GOAL OF THE EXERCISE
Reproduce exactly the lines below from the one containing "presentation more complex." through the one containing "a single result.", including both, and nothing else.

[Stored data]
*****
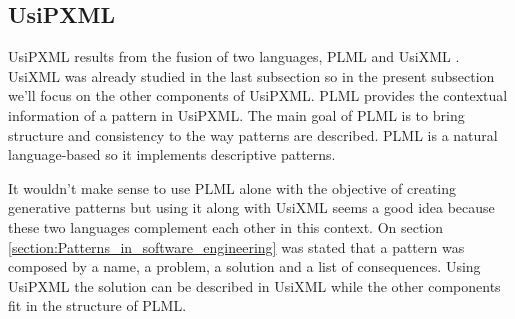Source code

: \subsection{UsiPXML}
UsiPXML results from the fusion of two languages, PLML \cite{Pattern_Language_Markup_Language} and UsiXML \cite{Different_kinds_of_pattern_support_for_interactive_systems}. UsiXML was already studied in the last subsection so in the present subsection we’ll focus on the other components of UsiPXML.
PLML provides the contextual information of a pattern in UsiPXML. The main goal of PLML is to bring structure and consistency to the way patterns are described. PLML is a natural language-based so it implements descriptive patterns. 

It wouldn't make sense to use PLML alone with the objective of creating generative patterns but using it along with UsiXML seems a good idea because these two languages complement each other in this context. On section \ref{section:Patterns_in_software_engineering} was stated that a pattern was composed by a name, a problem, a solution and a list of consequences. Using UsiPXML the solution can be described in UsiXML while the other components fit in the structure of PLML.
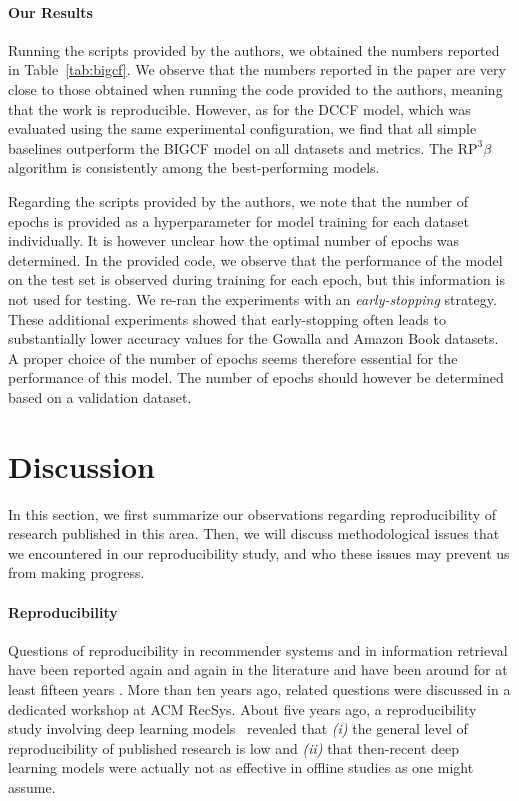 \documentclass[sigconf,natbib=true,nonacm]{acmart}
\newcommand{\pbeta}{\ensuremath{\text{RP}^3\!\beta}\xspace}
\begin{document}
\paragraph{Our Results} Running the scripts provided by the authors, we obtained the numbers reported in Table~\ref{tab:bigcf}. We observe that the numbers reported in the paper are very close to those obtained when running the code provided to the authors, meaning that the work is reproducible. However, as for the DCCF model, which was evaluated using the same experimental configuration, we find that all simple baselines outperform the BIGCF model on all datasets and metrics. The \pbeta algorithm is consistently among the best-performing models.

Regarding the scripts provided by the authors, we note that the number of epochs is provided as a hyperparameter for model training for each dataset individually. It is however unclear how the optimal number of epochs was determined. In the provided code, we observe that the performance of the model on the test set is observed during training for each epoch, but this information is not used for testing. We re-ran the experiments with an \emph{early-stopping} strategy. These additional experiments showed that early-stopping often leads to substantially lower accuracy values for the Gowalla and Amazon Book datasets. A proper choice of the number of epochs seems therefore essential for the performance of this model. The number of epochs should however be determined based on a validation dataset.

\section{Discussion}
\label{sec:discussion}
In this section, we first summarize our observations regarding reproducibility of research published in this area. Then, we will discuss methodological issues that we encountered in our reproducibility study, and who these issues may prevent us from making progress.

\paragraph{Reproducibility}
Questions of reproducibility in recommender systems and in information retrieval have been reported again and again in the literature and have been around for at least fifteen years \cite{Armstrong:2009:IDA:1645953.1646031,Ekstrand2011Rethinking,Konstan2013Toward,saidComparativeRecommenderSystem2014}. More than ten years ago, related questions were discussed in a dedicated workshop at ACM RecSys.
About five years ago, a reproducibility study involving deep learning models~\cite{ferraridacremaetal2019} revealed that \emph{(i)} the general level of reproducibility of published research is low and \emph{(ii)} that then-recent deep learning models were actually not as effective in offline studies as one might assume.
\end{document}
*****
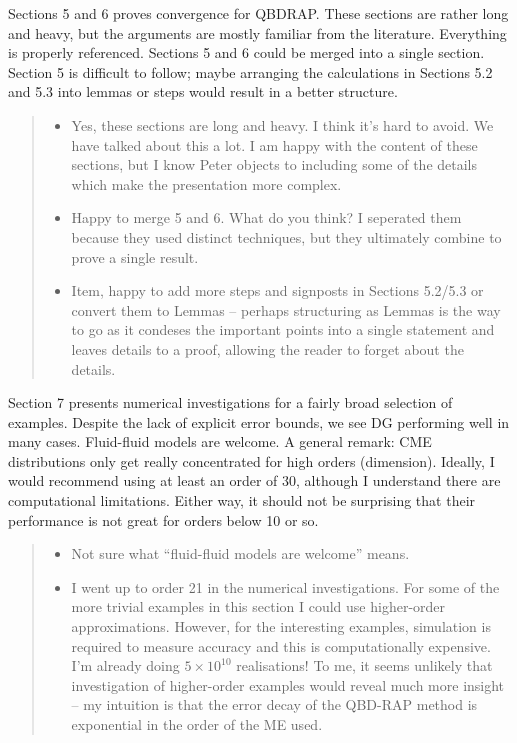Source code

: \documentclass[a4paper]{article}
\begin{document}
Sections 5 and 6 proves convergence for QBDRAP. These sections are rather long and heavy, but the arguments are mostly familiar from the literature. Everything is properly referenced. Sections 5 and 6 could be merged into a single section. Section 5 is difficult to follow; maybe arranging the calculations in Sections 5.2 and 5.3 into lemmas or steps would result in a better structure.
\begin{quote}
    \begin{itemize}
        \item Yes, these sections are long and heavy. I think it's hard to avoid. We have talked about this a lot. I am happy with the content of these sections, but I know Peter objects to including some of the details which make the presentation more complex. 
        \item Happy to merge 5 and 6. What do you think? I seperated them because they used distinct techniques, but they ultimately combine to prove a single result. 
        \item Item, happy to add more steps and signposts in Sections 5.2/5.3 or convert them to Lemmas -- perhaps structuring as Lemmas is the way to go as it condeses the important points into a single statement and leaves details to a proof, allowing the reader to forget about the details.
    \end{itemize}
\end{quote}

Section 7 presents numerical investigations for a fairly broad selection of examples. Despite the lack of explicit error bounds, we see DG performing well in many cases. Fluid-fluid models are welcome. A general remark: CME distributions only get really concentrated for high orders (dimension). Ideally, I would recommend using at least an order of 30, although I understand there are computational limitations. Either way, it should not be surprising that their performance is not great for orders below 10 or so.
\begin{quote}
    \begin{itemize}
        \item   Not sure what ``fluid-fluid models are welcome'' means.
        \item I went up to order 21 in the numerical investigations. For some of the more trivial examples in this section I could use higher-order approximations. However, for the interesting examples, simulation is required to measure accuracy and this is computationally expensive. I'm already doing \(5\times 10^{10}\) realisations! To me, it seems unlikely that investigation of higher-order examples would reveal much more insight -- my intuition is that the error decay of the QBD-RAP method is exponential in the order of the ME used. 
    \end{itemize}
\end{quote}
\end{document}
*****
FINAL ANSWER
        \item Yes, these sections are long and heavy. I think it's hard to avoid. We have talked about this a lot. I am happy with the content of these sections, but I know Peter objects to including some of the details which make the presentation more complex. 
        \item Happy to merge 5 and 6. What do you think? I seperated them because they used distinct techniques, but they ultimately combine to prove a single result. 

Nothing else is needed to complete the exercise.